TASK DETAILS »
Pictures excluded, return every entry exactly, please.

DATASET »
Start of Block
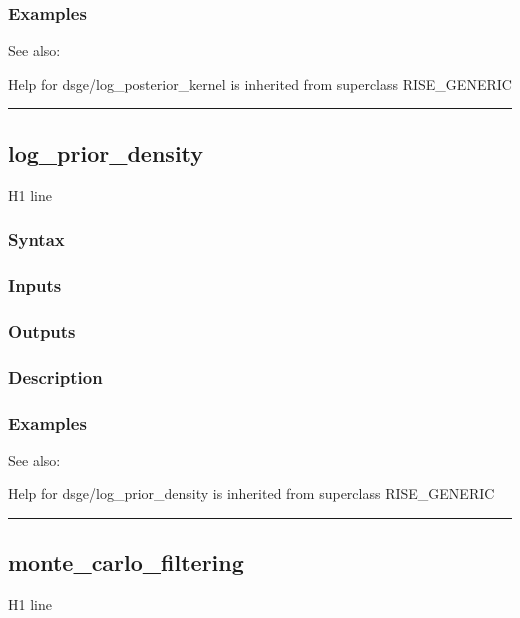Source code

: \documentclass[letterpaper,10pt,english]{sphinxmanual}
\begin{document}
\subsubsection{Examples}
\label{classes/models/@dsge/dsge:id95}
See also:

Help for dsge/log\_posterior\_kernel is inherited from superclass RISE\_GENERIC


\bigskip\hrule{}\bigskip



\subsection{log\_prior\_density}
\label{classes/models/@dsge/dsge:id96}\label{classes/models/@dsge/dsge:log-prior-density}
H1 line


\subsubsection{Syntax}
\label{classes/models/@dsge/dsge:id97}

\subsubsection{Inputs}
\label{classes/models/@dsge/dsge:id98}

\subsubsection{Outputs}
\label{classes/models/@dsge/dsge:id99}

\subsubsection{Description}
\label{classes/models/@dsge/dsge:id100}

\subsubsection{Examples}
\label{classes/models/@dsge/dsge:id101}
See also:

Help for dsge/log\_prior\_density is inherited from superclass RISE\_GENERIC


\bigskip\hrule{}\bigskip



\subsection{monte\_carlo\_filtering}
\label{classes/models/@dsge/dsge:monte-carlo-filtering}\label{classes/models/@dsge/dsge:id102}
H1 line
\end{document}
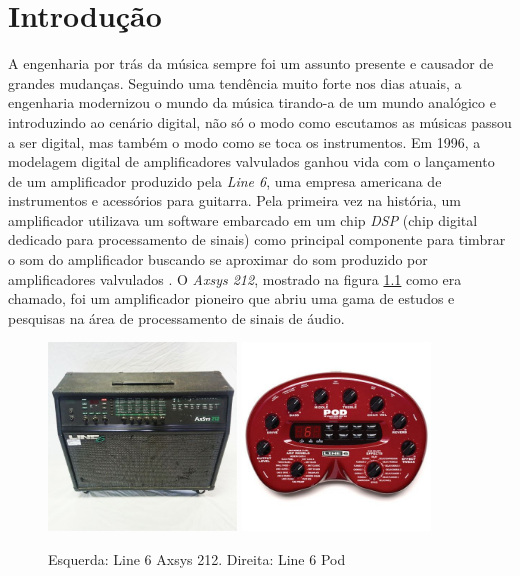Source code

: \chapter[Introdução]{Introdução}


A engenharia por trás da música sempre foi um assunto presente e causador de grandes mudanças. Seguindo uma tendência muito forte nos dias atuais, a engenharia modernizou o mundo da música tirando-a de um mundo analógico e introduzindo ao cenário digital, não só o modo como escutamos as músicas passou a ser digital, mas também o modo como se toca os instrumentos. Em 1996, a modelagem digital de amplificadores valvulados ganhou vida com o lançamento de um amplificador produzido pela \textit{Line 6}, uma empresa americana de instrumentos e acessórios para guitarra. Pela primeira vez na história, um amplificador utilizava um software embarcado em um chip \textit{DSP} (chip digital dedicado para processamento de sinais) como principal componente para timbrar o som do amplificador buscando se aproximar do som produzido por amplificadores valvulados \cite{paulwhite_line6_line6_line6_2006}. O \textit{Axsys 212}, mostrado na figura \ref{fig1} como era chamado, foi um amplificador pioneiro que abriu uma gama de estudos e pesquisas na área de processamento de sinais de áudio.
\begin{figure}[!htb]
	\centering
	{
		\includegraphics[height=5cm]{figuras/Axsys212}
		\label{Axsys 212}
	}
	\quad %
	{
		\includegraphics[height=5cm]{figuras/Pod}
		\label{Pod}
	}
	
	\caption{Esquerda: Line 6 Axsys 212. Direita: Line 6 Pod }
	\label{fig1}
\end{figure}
End of Block
REPLY »
Source code

: \documentclass[letterpaper,10pt,english]{sphinxmanual}
\begin{document}
\subsubsection{Examples}
\label{classes/models/@dsge/dsge:id95}
See also:

Help for dsge/log\_posterior\_kernel is inherited from superclass RISE\_GENERIC


\bigskip\hrule{}\bigskip



\subsection{log\_prior\_density}
\label{classes/models/@dsge/dsge:id96}\label{classes/models/@dsge/dsge:log-prior-density}
H1 line


\subsubsection{Syntax}
\label{classes/models/@dsge/dsge:id97}

\subsubsection{Inputs}
\label{classes/models/@dsge/dsge:id98}

\subsubsection{Outputs}
\label{classes/models/@dsge/dsge:id99}

\subsubsection{Description}
\label{classes/models/@dsge/dsge:id100}

\subsubsection{Examples}
\label{classes/models/@dsge/dsge:id101}
See also:

Help for dsge/log\_prior\_density is inherited from superclass RISE\_GENERIC


\bigskip\hrule{}\bigskip



\subsection{monte\_carlo\_filtering}
\label{classes/models/@dsge/dsge:monte-carlo-filtering}\label{classes/models/@dsge/dsge:id102}
H1 line
\end{document}
Source code

: \chapter[Introdução]{Introdução}


A engenharia por trás da música sempre foi um assunto presente e causador de grandes mudanças. Seguindo uma tendência muito forte nos dias atuais, a engenharia modernizou o mundo da música tirando-a de um mundo analógico e introduzindo ao cenário digital, não só o modo como escutamos as músicas passou a ser digital, mas também o modo como se toca os instrumentos. Em 1996, a modelagem digital de amplificadores valvulados ganhou vida com o lançamento de um amplificador produzido pela \textit{Line 6}, uma empresa americana de instrumentos e acessórios para guitarra. Pela primeira vez na história, um amplificador utilizava um software embarcado em um chip \textit{DSP} (chip digital dedicado para processamento de sinais) como principal componente para timbrar o som do amplificador buscando se aproximar do som produzido por amplificadores valvulados \cite{paulwhite_line6_line6_line6_2006}. O \textit{Axsys 212}, mostrado na figura \ref{fig1} como era chamado, foi um amplificador pioneiro que abriu uma gama de estudos e pesquisas na área de processamento de sinais de áudio.
\begin{figure}[!htb]
	\centering
	{
		\includegraphics[height=5cm]{figuras/Axsys212}
		\label{Axsys 212}
	}
	\quad %
	{
		\includegraphics[height=5cm]{figuras/Pod}
		\label{Pod}
	}
	
	\caption{Esquerda: Line 6 Axsys 212. Direita: Line 6 Pod }
	\label{fig1}
\end{figure}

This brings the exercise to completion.